In our code, we use ViSQOL via its command line API by using a Python subprocess.

Build Bazel and ViSQOL following directions from here.

Add the absolute path of the root directory of ViSQOL (where the WORKSPACE file is), to the visqol path parameter in main_config.yaml.

Data

Download data

For speech we use the VCTK Corpus.
For music we use the mixture tracks of MUSDB18-HQ dataset. Make sure to download the uncompressed WAV version.

Resample data

Data are a collection of high/low resolution pairs. Corresponding high and low resolution signals should be in different folders.

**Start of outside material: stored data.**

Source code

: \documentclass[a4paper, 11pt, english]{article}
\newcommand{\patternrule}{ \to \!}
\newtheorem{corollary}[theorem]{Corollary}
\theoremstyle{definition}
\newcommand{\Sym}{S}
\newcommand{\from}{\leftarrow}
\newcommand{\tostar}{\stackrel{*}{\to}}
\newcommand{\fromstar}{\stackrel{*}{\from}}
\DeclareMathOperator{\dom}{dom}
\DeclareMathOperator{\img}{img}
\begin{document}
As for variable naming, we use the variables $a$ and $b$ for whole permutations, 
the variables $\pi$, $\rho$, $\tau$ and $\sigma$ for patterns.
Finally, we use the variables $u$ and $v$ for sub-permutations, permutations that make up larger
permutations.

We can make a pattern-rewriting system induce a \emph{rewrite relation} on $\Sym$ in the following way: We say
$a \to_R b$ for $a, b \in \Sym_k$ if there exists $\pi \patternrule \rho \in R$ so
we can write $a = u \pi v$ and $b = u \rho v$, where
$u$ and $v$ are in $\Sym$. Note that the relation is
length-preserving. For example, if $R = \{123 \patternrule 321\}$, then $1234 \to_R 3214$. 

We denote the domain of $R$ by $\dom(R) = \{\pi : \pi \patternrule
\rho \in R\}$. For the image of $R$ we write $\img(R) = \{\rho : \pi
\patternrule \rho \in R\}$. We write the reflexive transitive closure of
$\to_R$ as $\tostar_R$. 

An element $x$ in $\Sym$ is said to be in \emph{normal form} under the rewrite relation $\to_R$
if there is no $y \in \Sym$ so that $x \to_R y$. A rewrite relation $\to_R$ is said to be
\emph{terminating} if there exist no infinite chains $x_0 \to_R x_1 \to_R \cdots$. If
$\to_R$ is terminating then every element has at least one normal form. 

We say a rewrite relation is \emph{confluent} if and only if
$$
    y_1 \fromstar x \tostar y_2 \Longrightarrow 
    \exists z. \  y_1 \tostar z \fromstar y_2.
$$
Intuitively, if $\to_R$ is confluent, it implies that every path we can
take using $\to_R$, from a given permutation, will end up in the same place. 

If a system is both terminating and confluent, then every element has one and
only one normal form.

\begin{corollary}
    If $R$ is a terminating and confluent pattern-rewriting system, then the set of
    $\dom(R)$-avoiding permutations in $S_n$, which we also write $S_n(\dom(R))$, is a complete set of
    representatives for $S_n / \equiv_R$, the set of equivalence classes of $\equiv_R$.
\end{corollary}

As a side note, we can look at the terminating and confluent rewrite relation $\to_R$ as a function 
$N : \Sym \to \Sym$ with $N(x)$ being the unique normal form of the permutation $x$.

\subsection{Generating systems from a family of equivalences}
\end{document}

In order to create each folder, one should run resample_data a total of 5 times, to include all source/target pairs in both speech and music settings.

For speech, we use 4 lr-hr settings: 8-16 kHz, 8-24 kHz, 4-16 kHz, 12-48 kHz. This requires to resample to 4 different resolutions (not including the original 48 kHz): 4, 8, 16, and 24 kHz.

For music, we downsample once to a target 11.025 kHz, from the original 44.1 kHz.

E.g. for 4 and 16 kHz:
python data_prep/resample_data.py --data_dir <path for 48 kHz data> --out_dir <path for 4 kHz data> --target_sr 4
python data_prep/resample_data.py --data_dir <path for 48 kHz data> --out_dir <path for 16 kHz data> --target_sr 16

Create egs files

For each low and high resolution pair, one should create "egs files" twice: for low and high resolution.
create_meta_files.py creates a pair of train and val "egs files", each under its respective folder. Each "egs file" contains meta information about the signals: paths and signal lengths.

e.g. to create egs files for the various speech settings:

python data_prep/create_meta_files.py <path for 4 kHz data> egs/vctk/4-16 lr
python data_prep/create_meta_files.py <path for 16 kHz data> egs/vctk/4-16 hr

python data_prep/create_meta_files.py <path for 8 kHz data> egs/vctk/8-16 lr
python data_prep/create_meta_files.py <path for 16 kHz data> egs/vctk/8-16 hr

python data_prep/create_meta_files.py <path for 8 kHz data> egs/vctk/8-24 lr
python data_prep/create_meta_files.py <path for 24 kHz data> egs/vctk/8-24 hr

python data_prep/create_meta_files.py <path for 12 kHz data> egs/vctk/12-48 lr
python data_prep/create_meta_files.py <path for 46 kHz data> egs/vctk/12-48 hr

Creating dummy egs files (for debugging code)

If you want to create dummy egs files for debugging code on small number of samples. (This might be a little buggy, make sure that the same files exist in high/low resolution meta (egs) files)

python data_prep/create_meta_files.py <path for 4 kHz data> egs/vctk/4-16 lr --n_samples_limit=32
python data_prep/create_meta_files.py <path for 16 kHz data> egs/vctk/4-16 hr --n_samples_limit=32

Train

Run train.py with dset and experiment parameters.
(make sure that the parameters lr_sr, hr_sr in the experiment comply with the sample rates of the dataset).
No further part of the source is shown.